Work instructions –
Each line of the entries below that includes "нужно" belongs in your answer.

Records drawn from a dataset
========================================================================

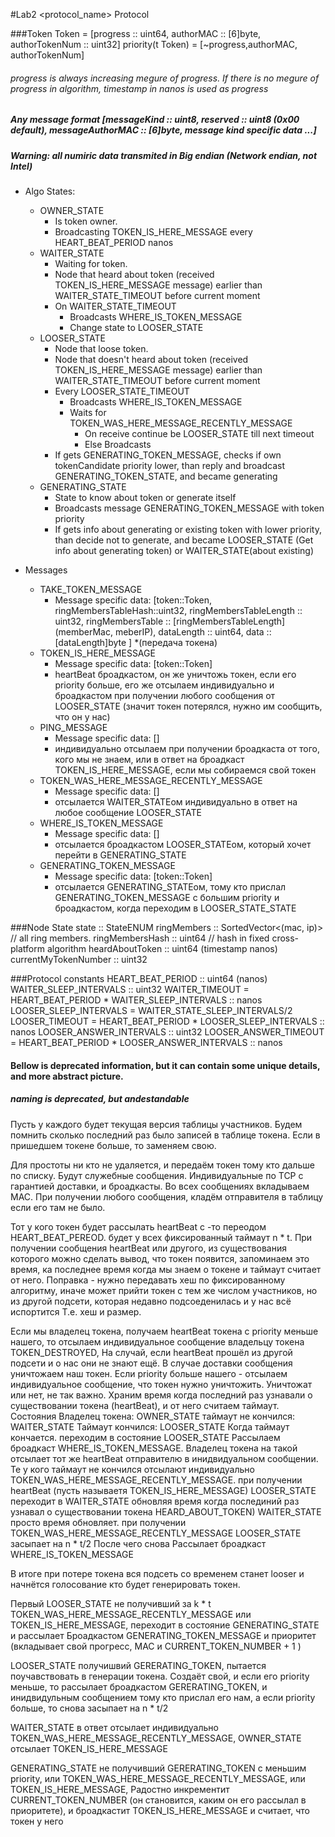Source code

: #Lab2 <protocol_name> Protocol

###Token 
Token = [progress :: uint64, authorMAC :: [6]byte, authorTokenNum :: uint32]
priority(t Token) = [~progress,authorMAC, authorTokenNum]
###### progress is always increasing megure of progress. If there is no megure of progress in algorithm, timestamp in nanos is used as progress

##### Any message format [messageKind :: uint8, reserved :: uint8 (0x00 default), messageAuthorMAC :: [6]byte, message kind specific data ...]

##### Warning: all numiric data transmited in Big endian (Network endian, not Intel)
* Algo States:
  * OWNER_STATE
    * Is token owner. 
    * Broadcasting TOKEN_IS_HERE_MESSAGE every HEART_BEAT_PERIOD nanos
  * WAITER_STATE
    * Waiting for token. 
    * Node that heard about token (received TOKEN_IS_HERE_MESSAGE message) earlier than WAITER_STATE_TIMEOUT before current moment
    * On WAITER_STATE_TIMEOUT 
      * Broadcasts WHERE_IS_TOKEN_MESSAGE
      * Change state to LOOSER_STATE
  * LOOSER_STATE
    * Node that loose token.
    * Node that doesn't heard about token (received TOKEN_IS_HERE_MESSAGE message) earlier than WAITER_STATE_TIMEOUT before current moment
    * Every LOOSER_STATE_TIMEOUT
      * Broadcasts WHERE_IS_TOKEN_MESSAGE
      * Waits for TOKEN_WAS_HERE_MESSAGE_RECENTLY_MESSAGE
        * On receive continue be LOOSER_STATE till next timeout
        * Else Broadcasts
    * If gets GENERATING_TOKEN_MESSAGE, checks if own tokenCandidate priority lower, than reply and broadcast GENERATING_TOKEN_STATE, and became generating
  * GENERATING_STATE
    * State to know about token or generate itself
    * Broadcasts message GENERATING_TOKEN_MESSAGE with token priority
    * If gets info about generating or existing token with lower priority, than decide not to generate, and became LOOSER_STATE (Get info about generating token)  or WAITER_STATE(about existing)


* Messages
  * TAKE_TOKEN_MESSAGE 
    * Message specific data: [token::Token, ringMembersTableHash::uint32, ringMembersTableLength :: uint32, ringMembersTable :: [ringMembersTableLength](memberMac, meberIP), dataLength :: uint64, data :: [dataLength]byte ]
    *(передача токена)
  * TOKEN_IS_HERE_MESSAGE 
    * Message specific data: [token::Token]
    * heartBeat броадкастом, он же уничтожь токен, если его priority больше, его же отсылаем индивидуально и броадкастом при получении любого сообщения от LOOSER_STATE (значит токен потерялся, нужно им сообщить, что он у нас) 
  * PING_MESSAGE
    * Message specific data: []
    * индивидуально отсылаем при получении броадкаста от того, кого мы не знаем, или в ответ на броадкаст TOKEN_IS_HERE_MESSAGE, если мы собираемся свой токен
  * TOKEN_WAS_HERE_MESSAGE_RECENTLY_MESSAGE 
    * Message specific data: []
    * отсылается WAITER_STATEом индивидуально в ответ на любое сообщение LOOSER_STATE
  * WHERE_IS_TOKEN_MESSAGE 
    * Message specific data: []
    * отсылается броадкастом LOOSER_STATEом, который хочет перейти в GENERATING_STATE
  * GENERATING_TOKEN_MESSAGE 
    * Message specific data: [token::Token]
    * отсылается GENERATING_STATEом, тому кто прислал GENERATING_TOKEN_MESSAGE с большим priority и броадкастом, когда переходим в LOOSER_STATE_STATE

###Node State
state :: StateENUM
ringMembers :: SortedVector<(mac, ip)>  // all ring members. 
ringMembersHash :: uint64 // hash in fixed cross-platform algorithm
heardAboutToken :: uint64 (timestamp nanos)
currentMyTokenNumber :: uint32

###Protocol constants
HEART_BEAT_PERIOD :: uint64 (nanos)
WAITER_SLEEP_INTERVALS :: uint32
WAITER_TIMEOUT = HEART_BEAT_PERIOD * WAITER_SLEEP_INTERVALS :: nanos
LOOSER_SLEEP_INTERVALS = WAITER_STATE_SLEEP_INTERVALS/2
LOOSER_TIMEOUT = HEART_BEAT_PERIOD * LOOSER_SLEEP_INTERVALS :: nanos
LOOSER_ANSWER_INTERVALS  :: uint32
LOOSER_ANSWER_TIMEOUT = HEART_BEAT_PERIOD * LOOSER_ANSWER_INTERVALS :: nanos



#### Bellow is deprecated information, but it can contain some unique details, and more abstract picture.
##### naming is deprecated, but andestandable

Пусть у каждого будет текущая версия таблицы участников. 
Будем помнить сколько последний раз было записей в таблице токена. Если в пришедшем токене больше, то заменяем свою.

Для простоты ни кто не удаляется, и передаём токен тому кто дальше по списку.  Будут служебные сообщения. Индивидуальные по TCP с гарантией доставки, и броадкасты.  Во всех сообщениях вкладываем МАС. При получении любого сообщения, кладём отправителя в таблицу если его там не было.  

Тот у кого токен будет рассылать heartBeat с -то переодом HEART_BEAT_PEREOD.
будет у всех фиксированный таймаут n * t.
При получении сообщения heartBeat или другого, из существования которого можно сделать вывод, что токен появится, запоминаем это время, ка последнее время когда мы знаем о токене и таймаут считает от него.
Поправка - нужно передавать хеш по фиксированному алгоритму, иначе может прийти токен с тем же числом участников, но из другой подсети, которая недавно подсоеденилась и у нас всё испортится
Т.е. хеш и размер.


Если мы владелец токена, получаем heartBeat токена с priority меньше нашего, то отсылаем индивидуальное сообщение владельцу токена TOKEN_DESTROYED, На случай, если heartBeat прошёл из другой подсети и о нас они не знают ещё. В случае доставки сообщения уничтожаем наш токен. 
Если priority больше нашего - отсылаем индивидуальное сообщение, что токен нужно уничтожить. Уничтожат или нет, не так важно.
Храним время когда последний раз узнавали о существовании токена (heartBeat), и от него считаем таймаут. 
Состояния
Владелец токена: OWNER_STATE
таймаут не кончился: WAITER_STATE
Таймаут кончился: LOOSER_STATE
Когда таймаут кончается. переходим в состояние LOOSER_STATE Рассылаем броадкаст 
WHERE_IS_TOKEN_MESSAGE. Владелец токена на такой отсылает тот же heartBeat отправителю в инидвидуальном сообщении. Те у кого таймаут не кончился отсылают индивидуально TOKEN_WAS_HERE_MESSAGE_RECENTLY_MESSAGE.
при получении heartBeat (пусть называетя TOKEN_IS_HERE_MESSAGE)
LOOSER_STATE переходит в WAITER_STATE обновляя время когда послединий раз узнавал о существовании токена HEARD_ABOUT_TOKEN)
WAITER_STATE просто время обновляет.
при получении TOKEN_WAS_HERE_MESSAGE_RECENTLY_MESSAGE
LOOSER_STATE засыпает на n * t/2
После чего снова Рассылает броадкаст 
WHERE_IS_TOKEN_MESSAGE

В итоге при потере токена вся подсеть со временем станет looser и начнётся голосование кто будет генерировать токен.

Первый LOOSER_STATE не получивший за k * t TOKEN_WAS_HERE_MESSAGE_RECENTLY_MESSAGE или TOKEN_IS_HERE_MESSAGE, переходит в состояние GENERATING_STATE и рассылает Броадкастом GENERATING_TOKEN_MESSAGE и приоритет (вкладывает свой прогресс, МАС и CURRENT_TOKEN_NUMBER + 1 )

LOOSER_STATE получишвий GERERATING_TOKEN, пытается поучавствовать в генерации токена. Создаёт свой, и если его priority меньше, то рассылает броадкастом GERERATING_TOKEN, и инидвидульным сообщением тому кто прислал его нам, а если priority больше, то снова засыпает на n * t/2 

WAITER_STATE в ответ отсылает индивидуально TOKEN_WAS_HERE_MESSAGE_RECENTLY_MESSAGE, 
OWNER_STATE отсылает TOKEN_IS_HERE_MESSAGE

GENERATING_STATE не получивший GERERATING_TOKEN с меньшим priority, или TOKEN_WAS_HERE_MESSAGE_RECENTLY_MESSAGE, или TOKEN_IS_HERE_MESSAGE, Радостно инкрементит CURRENT_TOKEN_NUMBER (он становится, каким он его рассылал в приоритете), и броадкастит TOKEN_IS_HERE_MESSAGE и считает, что токен у него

========================================================================

Answer for the task –
    * heartBeat броадкастом, он же уничтожь токен, если его priority больше, его же отсылаем индивидуально и броадкастом при получении любого сообщения от LOOSER_STATE (значит токен потерялся, нужно им сообщить, что он у нас) 
Поправка - нужно передавать хеш по фиксированному алгоритму, иначе может прийти токен с тем же числом участников, но из другой подсети, которая недавно подсоеденилась и у нас всё испортится
Если priority больше нашего - отсылаем индивидуальное сообщение, что токен нужно уничтожить. Уничтожат или нет, не так важно.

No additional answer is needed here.